Question 2 - A-Level Maths

Edexcel M5 2007 June — Question 2 7 marks

Exam Board	Edexcel
Module	M5 (Mechanics 5)
Year	2007
Session	June
Marks	7
Paper	Download PDF ↗
Mark scheme	Download PDF ↗
Topic	Second order differential equations
Type	Standard non-homogeneous with exponential RHS
Difficulty	Moderate -0.3 This is a standard first-order linear vector differential equation (despite being written in second-order form, it reduces immediately by substituting v = dr/dt).
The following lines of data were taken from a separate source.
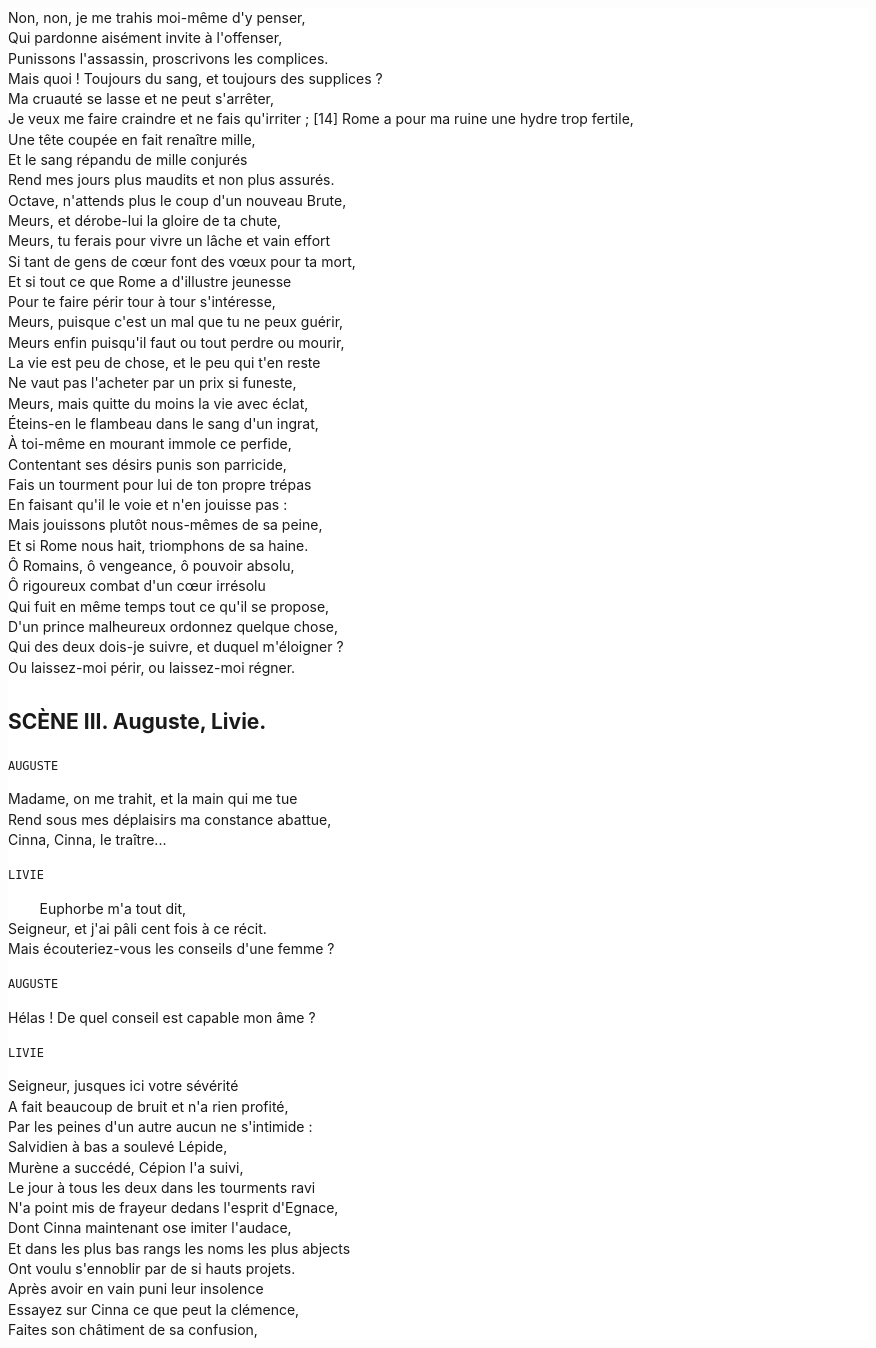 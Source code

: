 Non, non, je me trahis moi-même d'y penser,  
Qui pardonne aisément invite à l'offenser,  
Punissons l'assassin, proscrivons les complices.  
Mais quoi ! Toujours du sang, et toujours des supplices ?  
Ma cruauté se lasse et ne peut s'arrêter,  
Je veux me faire craindre et ne fais qu'irriter ;   [14]
Rome a pour ma ruine une hydre trop fertile,  
Une tête coupée en fait renaître mille,  
Et le sang répandu de mille conjurés  
Rend mes jours plus maudits et non plus assurés.  
Octave, n'attends plus le coup d'un nouveau Brute,  
Meurs, et dérobe-lui la gloire de ta chute,  
Meurs, tu ferais pour vivre un lâche et vain effort  
Si tant de gens de cœur font des vœux pour ta mort,  
Et si tout ce que Rome a d'illustre jeunesse  
Pour te faire périr tour à tour s'intéresse,  
Meurs, puisque c'est un mal que tu ne peux guérir,  
Meurs enfin puisqu'il faut ou tout perdre ou mourir,  
La vie est peu de chose, et le peu qui t'en reste  
Ne vaut pas l'acheter par un prix si funeste,  
Meurs, mais quitte du moins la vie avec éclat,  
Éteins-en le flambeau dans le sang d'un ingrat,  
À toi-même en mourant immole ce perfide,  
Contentant ses désirs punis son parricide,  
Fais un tourment pour lui de ton propre trépas  
En faisant qu'il le voie et n'en jouisse pas :  
Mais jouissons plutôt nous-mêmes de sa peine,  
Et si Rome nous hait, triomphons de sa haine.  
Ô Romains, ô vengeance, ô pouvoir absolu,  
Ô rigoureux combat d'un cœur irrésolu  
Qui fuit en même temps tout ce qu'il se propose,  
D'un prince malheureux ordonnez quelque chose,  
Qui des deux dois-je suivre, et duquel m'éloigner ?  
Ou laissez-moi périr, ou laissez-moi régner.  


## SCÈNE III. Auguste, Livie.

    AUGUSTE
Madame, on me trahit, et la main qui me tue  
Rend sous mes déplaisirs ma constance abattue,  
Cinna, Cinna, le traître...  

    LIVIE
        Euphorbe m'a tout dit,  
Seigneur, et j'ai pâli cent fois à ce récit.  
Mais écouteriez-vous les conseils d'une femme ?  

    AUGUSTE
Hélas ! De quel conseil est capable mon âme ?  

    LIVIE
Seigneur, jusques ici votre sévérité  
A fait beaucoup de bruit et n'a rien profité,  
Par les peines d'un autre aucun ne s'intimide :  
Salvidien à bas a soulevé Lépide,  
Murène a succédé, Cépion l'a suivi,  
Le jour à tous les deux dans les tourments ravi  
N'a point mis de frayeur dedans l'esprit d'Egnace,  
Dont Cinna maintenant ose imiter l'audace,  
Et dans les plus bas rangs les noms les plus abjects  
Ont voulu s'ennoblir par de si hauts projets.  
Après avoir en vain puni leur insolence  
Essayez sur Cinna ce que peut la clémence,  
Faites son châtiment de sa confusion,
The solution requires routine integration and application of initial conditions—slightly easier than average due to the straightforward structure and lack of non-homogeneous terms, though the vector notation and logarithmic time value add minor complexity.
Spec	1.10a Vectors in 2D: i,j notation and column vectors 1.10b Vectors in 3D: i,j,k notation 4.10d Second order homogeneous: auxiliary equation method 4.10e Second order non-homogeneous: complementary + particular integral

2. At time $t$ seconds, the position vector of a particle $P$ is $\mathbf { r }$ metres, where $\mathbf { r }$ satisfies the differential equation $$\frac { \mathrm { d } ^ { 2 } \mathbf { r } } { \mathrm {~d} t ^ { 2 } } + 3 \frac { \mathrm {~d} \mathbf { r } } { \mathrm {~d} t } = \mathbf { 0 }$$ When $t = 0$, the velocity of $P$ is $( 8 \mathbf { i } - 12 \mathbf { j } ) \mathrm { m } \mathrm { s } ^ { - 1 }$.
Find the velocity of $P$ when $t = \frac { 2 } { 3 } \ln 2$.
(7)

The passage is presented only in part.